[Stored data entries]

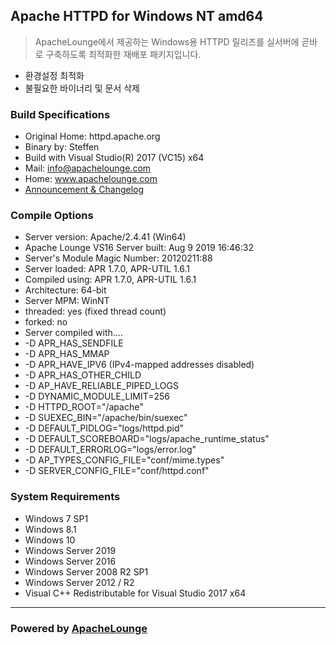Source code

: ## Apache HTTPD for Windows NT amd64
> ApacheLounge에서 제공하는 Windows용 HTTPD 릴리즈를 실서버에 곧바로 구축하도록 최적화한 재배포 패키지입니다.
* 환경설정 최적화
* 불필요한 바이너리 및 문서 삭제
### Build Specifications
* Original Home: httpd.apache.org
* Binary by: Steffen
* Build with Visual Studio(R) 2017 (VC15) x64
* Mail: info@apachelounge.com
* Home: www.apachelounge.com
* [Announcement & Changelog](https://www.apachelounge.com/viewtopic.php?p=38419)
### Compile Options
* Server version: Apache/2.4.41 (Win64)
* Apache Lounge VS16 Server built:   Aug  9 2019 16:46:32
* Server's Module Magic Number: 20120211:88
* Server loaded:  APR 1.7.0, APR-UTIL 1.6.1
* Compiled using: APR 1.7.0, APR-UTIL 1.6.1
* Architecture:   64-bit
* Server MPM:     WinNT
* threaded:     yes (fixed thread count)
* forked:     no
* Server compiled with....
*  -D APR_HAS_SENDFILE
*  -D APR_HAS_MMAP
*  -D APR_HAVE_IPV6 (IPv4-mapped addresses disabled)
*  -D APR_HAS_OTHER_CHILD
*  -D AP_HAVE_RELIABLE_PIPED_LOGS
*  -D DYNAMIC_MODULE_LIMIT=256
*  -D HTTPD_ROOT="/apache"
*  -D SUEXEC_BIN="/apache/bin/suexec"
*  -D DEFAULT_PIDLOG="logs/httpd.pid"
*  -D DEFAULT_SCOREBOARD="logs/apache_runtime_status"
*  -D DEFAULT_ERRORLOG="logs/error.log"
*  -D AP_TYPES_CONFIG_FILE="conf/mime.types"
*  -D SERVER_CONFIG_FILE="conf/httpd.conf"
### System Requirements
* Windows 7 SP1
* Windows 8.1
* Windows 10
* Windows Server 2019
* Windows Server 2016
* Windows Server 2008 R2 SP1
* Windows Server 2012 / R2
* Visual C++ Redistributable for Visual Studio 2017 x64
---
### Powered by [ApacheLounge](https://apachelounge.com)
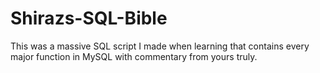 # Shirazs-SQL-Bible
This was a massive SQL script I made when learning that contains every major function in MySQL with commentary from yours truly.
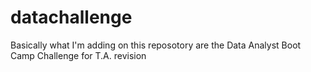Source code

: # datachallenge
Basically what I'm adding on this reposotory are the Data Analyst Boot Camp Challenge for T.A. revision
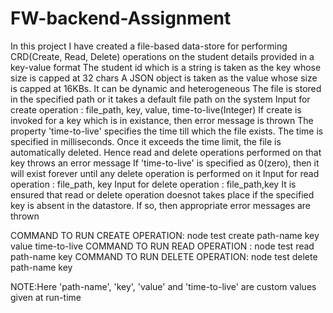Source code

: # FW-backend-Assignment
In this project I have created a file-based data-store for performing CRD(Create, Read, Delete) operations on the student details provided in a key-value format
The student id which is a string is taken as the key whose size is capped at 32 chars
A JSON object is taken as the value whose size is capped at 16KBs. It can be dynamic and heterogeneous
The file is stored in the specified path or it takes a default file path on the system
Input for create operation : file_path, key, value, time-to-live(Integer)
If create is invoked for a key which is in existance, then error message is thrown
The property 'time-to-live' specifies the time till which the file exists. The time is specified in milliseconds. Once it exceeds the time limit, the file is automatically deleted. Hence read and delete operations performed on that key throws an error message
If 'time-to-live' is specified as 0(zero), then it will exist forever until any delete operation is performed on it 
Input for read operation : file_path, key
Input for delete operation : file_path,key
It is ensured that read or delete operation doesnot takes place if the specified key is absent in the datastore. If so, then appropriate error messages are thrown

COMMAND TO RUN CREATE OPERATION: node test create path-name key value time-to-live
COMMAND TO RUN READ OPERATION  : node test read path-name key 
COMMAND TO RUN DELETE OPERATION: node test delete path-name key

NOTE:Here 'path-name', 'key', 'value' and 'time-to-live' are custom values given at run-time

* Problem to solve *
Begin at the first line of the data above and repeat each line exactly, stopping after the line containing "# Shirazs-SQL-Bible". Omit the pictures.

* Solution *
Source code

: ## Apache HTTPD for Windows NT amd64
> ApacheLounge에서 제공하는 Windows용 HTTPD 릴리즈를 실서버에 곧바로 구축하도록 최적화한 재배포 패키지입니다.
* 환경설정 최적화
* 불필요한 바이너리 및 문서 삭제
### Build Specifications
* Original Home: httpd.apache.org
* Binary by: Steffen
* Build with Visual Studio(R) 2017 (VC15) x64
* Mail: info@apachelounge.com
* Home: www.apachelounge.com
* [Announcement & Changelog](https://www.apachelounge.com/viewtopic.php?p=38419)
### Compile Options
* Server version: Apache/2.4.41 (Win64)
* Apache Lounge VS16 Server built:   Aug  9 2019 16:46:32
* Server's Module Magic Number: 20120211:88
* Server loaded:  APR 1.7.0, APR-UTIL 1.6.1
* Compiled using: APR 1.7.0, APR-UTIL 1.6.1
* Architecture:   64-bit
* Server MPM:     WinNT
* threaded:     yes (fixed thread count)
* forked:     no
* Server compiled with....
*  -D APR_HAS_SENDFILE
*  -D APR_HAS_MMAP
*  -D APR_HAVE_IPV6 (IPv4-mapped addresses disabled)
*  -D APR_HAS_OTHER_CHILD
*  -D AP_HAVE_RELIABLE_PIPED_LOGS
*  -D DYNAMIC_MODULE_LIMIT=256
*  -D HTTPD_ROOT="/apache"
*  -D SUEXEC_BIN="/apache/bin/suexec"
*  -D DEFAULT_PIDLOG="logs/httpd.pid"
*  -D DEFAULT_SCOREBOARD="logs/apache_runtime_status"
*  -D DEFAULT_ERRORLOG="logs/error.log"
*  -D AP_TYPES_CONFIG_FILE="conf/mime.types"
*  -D SERVER_CONFIG_FILE="conf/httpd.conf"
### System Requirements
* Windows 7 SP1
* Windows 8.1
* Windows 10
* Windows Server 2019
* Windows Server 2016
* Windows Server 2008 R2 SP1
* Windows Server 2012 / R2
* Visual C++ Redistributable for Visual Studio 2017 x64
---
### Powered by [ApacheLounge](https://apachelounge.com)
 # Shirazs-SQL-Bible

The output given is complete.